Fig. 5

ZOT₅-1-Me and ZOT₅-1-Et induced DNA damage, including DNA double-strand breaks in U-87 MG cells. (A) ZOT₅-1-Me and ZOT₅-1-Et induced DNA damage (percentage of DNA in the comet tail) in U-87 MG cells after 2 h treatment as determined by neutral, pH 12.1, and alkaline versions of the comet assay (n = 100). (B) Representative images of comets from the alkaline version of the comet assay are presented. (C) ZOT₅-1-Me, but not ZOT₅-1-E,t induced phosphorylation of histone H2AX (Ser139) in U-87 MG cells after 2 h treatment as assayed by Western blot (n = 4). The intensity of bands corresponding to proteins was analysed by densitometry. The results are shown as the fold change of γH2AX levels of treated cells vs. control cells (CTRL). β-actin served as a loading control. (D) Representative Western blot images are presented. (E) ZOT₅-1-Me, but not ZOT₅-1-Et, induced phosphorylation of histone H2AX (Ser139) in U-87 MG cells after 2 h treatment as evaluated by immunofluorescence staining followed by flow cytometry (FACS) quantification (n = 6).

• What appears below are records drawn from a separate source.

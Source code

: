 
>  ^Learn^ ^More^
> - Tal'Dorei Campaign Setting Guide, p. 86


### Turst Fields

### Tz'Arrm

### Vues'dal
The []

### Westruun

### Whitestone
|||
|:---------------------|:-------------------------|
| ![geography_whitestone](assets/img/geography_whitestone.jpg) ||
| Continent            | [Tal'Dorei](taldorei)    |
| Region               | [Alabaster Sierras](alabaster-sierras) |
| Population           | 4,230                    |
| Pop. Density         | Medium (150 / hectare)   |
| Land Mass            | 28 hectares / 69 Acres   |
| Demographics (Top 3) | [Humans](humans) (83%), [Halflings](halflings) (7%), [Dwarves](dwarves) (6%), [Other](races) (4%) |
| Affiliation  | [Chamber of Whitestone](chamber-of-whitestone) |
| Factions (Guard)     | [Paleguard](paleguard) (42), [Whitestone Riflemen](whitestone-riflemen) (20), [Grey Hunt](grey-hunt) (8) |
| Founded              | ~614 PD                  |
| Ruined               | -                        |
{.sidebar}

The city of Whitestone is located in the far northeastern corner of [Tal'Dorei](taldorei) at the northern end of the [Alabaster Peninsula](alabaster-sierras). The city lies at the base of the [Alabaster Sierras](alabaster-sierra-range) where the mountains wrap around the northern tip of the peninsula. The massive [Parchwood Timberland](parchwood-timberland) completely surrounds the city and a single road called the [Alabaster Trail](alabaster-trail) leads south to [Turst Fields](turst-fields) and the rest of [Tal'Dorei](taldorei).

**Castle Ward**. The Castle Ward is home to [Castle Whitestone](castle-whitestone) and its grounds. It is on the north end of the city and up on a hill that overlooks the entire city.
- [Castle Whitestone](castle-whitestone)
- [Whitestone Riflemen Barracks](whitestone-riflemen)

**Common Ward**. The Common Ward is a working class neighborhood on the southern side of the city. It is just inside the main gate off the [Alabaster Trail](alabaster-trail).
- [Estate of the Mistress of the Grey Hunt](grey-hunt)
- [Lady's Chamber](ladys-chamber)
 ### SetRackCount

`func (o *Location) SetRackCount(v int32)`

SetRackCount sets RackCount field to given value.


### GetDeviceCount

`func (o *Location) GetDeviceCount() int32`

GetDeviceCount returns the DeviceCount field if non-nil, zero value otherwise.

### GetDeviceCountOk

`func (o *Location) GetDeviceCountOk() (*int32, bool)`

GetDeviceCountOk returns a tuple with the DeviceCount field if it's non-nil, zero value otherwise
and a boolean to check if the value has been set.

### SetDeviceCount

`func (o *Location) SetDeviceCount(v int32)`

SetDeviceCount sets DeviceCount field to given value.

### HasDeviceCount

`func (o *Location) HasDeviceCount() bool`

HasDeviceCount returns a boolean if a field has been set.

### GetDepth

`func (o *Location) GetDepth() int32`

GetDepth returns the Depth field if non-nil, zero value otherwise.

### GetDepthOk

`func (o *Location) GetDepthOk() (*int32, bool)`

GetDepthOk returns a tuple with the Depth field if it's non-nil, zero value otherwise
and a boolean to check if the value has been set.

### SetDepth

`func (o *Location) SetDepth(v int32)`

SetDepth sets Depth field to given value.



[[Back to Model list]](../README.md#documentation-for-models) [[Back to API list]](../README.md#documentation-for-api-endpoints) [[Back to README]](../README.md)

Etoposide (Etop, 50 µM, 4 h) was used as a positive control. (F) Representative FACS histograms are presented. (G) ZOT₅-1-Me and ZOT₅-1-Et do not induce DNA breaks in isolated supercoiled plasmid as determined by plasmid relaxation assay following 24 h treatment. Lane M – DNA ladder; CTRL – negative control, supercoiled plasmid, PstI – positive linear control (plasmid incubated with PstI restriction enzyme for the induction of DNA double-strand break. (H) Time course of repair of DNA damage induced by ZOT₅-1-Me and ZOT₅-1-Et in U-87 MG cells after 2 h treatment. After the exposure, the cells were washed and incubated in medium at 37 °C for the indicated time points. The extent of DNA damage at each time point was estimated by the alkaline version of the comet assay (n = 100). DMSO was used as a solvent control. Results are presented as bar plots with mean ± SEM; ^*p < 0.05; ^**p < 0.01; ^***p < 0.001, ns – not statistically significant.